----- Record set -----

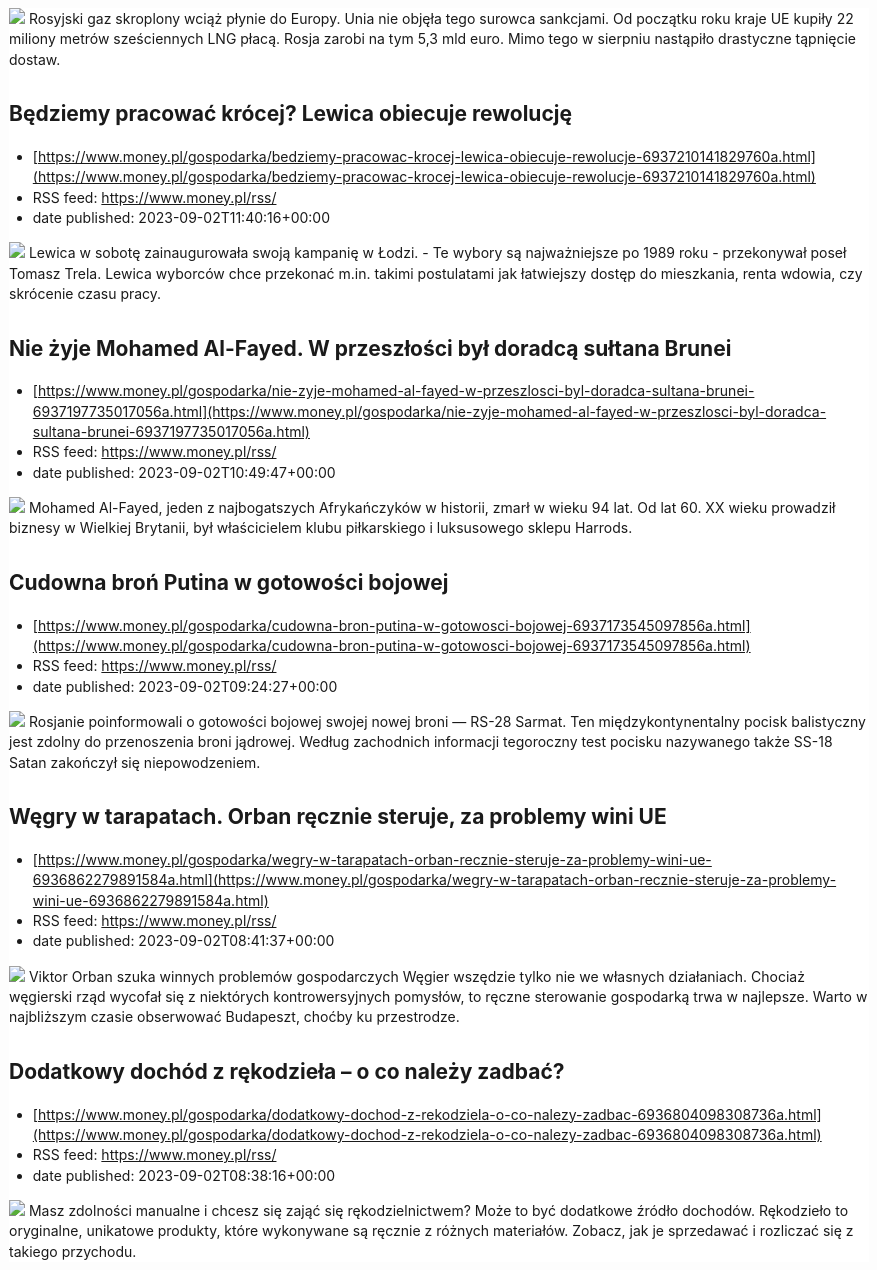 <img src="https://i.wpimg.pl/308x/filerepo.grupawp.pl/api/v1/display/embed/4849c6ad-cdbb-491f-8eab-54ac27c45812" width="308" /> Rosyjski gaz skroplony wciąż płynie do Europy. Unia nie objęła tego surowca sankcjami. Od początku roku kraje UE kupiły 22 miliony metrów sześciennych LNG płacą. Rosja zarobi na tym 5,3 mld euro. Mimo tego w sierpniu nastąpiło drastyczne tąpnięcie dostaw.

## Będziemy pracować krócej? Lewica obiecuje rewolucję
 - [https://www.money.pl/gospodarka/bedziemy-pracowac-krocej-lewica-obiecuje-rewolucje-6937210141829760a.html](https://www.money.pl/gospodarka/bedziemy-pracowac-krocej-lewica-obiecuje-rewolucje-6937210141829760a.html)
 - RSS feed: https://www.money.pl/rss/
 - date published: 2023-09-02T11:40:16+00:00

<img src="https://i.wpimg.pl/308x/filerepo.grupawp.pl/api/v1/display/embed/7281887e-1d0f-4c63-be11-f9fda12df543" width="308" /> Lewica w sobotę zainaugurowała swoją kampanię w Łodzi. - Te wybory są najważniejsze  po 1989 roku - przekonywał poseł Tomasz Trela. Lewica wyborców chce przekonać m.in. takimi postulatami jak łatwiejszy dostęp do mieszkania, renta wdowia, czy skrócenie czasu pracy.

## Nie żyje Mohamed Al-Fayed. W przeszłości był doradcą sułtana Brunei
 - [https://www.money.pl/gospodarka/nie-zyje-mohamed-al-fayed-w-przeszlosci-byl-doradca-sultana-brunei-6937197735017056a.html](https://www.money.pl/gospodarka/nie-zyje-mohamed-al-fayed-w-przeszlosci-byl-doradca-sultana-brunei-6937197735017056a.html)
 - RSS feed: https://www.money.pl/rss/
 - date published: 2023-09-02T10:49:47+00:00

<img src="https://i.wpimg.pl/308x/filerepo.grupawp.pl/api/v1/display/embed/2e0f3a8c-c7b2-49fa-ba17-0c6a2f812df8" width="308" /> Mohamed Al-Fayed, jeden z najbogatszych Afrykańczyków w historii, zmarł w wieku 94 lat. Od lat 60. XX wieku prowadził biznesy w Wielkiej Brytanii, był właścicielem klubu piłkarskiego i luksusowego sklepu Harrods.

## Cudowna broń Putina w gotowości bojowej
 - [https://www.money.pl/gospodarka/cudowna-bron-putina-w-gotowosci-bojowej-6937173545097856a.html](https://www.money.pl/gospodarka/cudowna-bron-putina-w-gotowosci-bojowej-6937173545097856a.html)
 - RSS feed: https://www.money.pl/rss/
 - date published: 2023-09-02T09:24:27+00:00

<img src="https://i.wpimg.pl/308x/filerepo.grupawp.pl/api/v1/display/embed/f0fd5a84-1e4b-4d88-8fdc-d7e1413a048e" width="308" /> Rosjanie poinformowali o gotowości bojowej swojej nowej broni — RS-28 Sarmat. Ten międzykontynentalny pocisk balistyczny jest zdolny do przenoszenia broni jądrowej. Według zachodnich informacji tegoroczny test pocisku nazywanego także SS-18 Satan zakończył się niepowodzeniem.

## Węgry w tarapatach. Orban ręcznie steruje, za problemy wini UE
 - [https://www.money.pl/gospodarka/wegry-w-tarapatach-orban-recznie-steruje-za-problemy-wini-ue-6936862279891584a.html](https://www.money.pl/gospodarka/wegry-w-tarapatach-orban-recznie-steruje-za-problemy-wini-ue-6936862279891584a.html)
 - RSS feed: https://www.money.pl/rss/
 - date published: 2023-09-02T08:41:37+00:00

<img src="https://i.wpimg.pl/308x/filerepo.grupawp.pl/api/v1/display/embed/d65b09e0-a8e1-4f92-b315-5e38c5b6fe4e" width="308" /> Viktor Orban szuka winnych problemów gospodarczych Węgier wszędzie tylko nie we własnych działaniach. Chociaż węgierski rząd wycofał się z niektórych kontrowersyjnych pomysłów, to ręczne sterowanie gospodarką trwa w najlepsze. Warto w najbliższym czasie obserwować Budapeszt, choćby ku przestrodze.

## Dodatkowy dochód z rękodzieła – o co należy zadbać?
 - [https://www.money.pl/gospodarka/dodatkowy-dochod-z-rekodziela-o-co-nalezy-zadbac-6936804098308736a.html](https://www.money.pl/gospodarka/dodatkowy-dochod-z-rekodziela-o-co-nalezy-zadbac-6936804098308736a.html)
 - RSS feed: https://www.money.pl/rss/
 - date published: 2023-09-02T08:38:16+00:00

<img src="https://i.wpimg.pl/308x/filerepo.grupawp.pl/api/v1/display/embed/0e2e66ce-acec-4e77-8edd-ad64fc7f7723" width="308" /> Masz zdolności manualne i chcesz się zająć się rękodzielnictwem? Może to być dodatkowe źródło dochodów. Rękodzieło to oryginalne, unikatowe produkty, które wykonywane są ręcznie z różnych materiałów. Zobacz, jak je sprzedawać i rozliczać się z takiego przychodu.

-----

[Exercise objective] Out of the records, collect only those lines that contain the string "wini".

[Task solution]
## Węgry w tarapatach. Orban ręcznie steruje, za problemy wini UE
 - [https://www.money.pl/gospodarka/wegry-w-tarapatach-orban-recznie-steruje-za-problemy-wini-ue-6936862279891584a.html](https://www.money.pl/gospodarka/wegry-w-tarapatach-orban-recznie-steruje-za-problemy-wini-ue-6936862279891584a.html)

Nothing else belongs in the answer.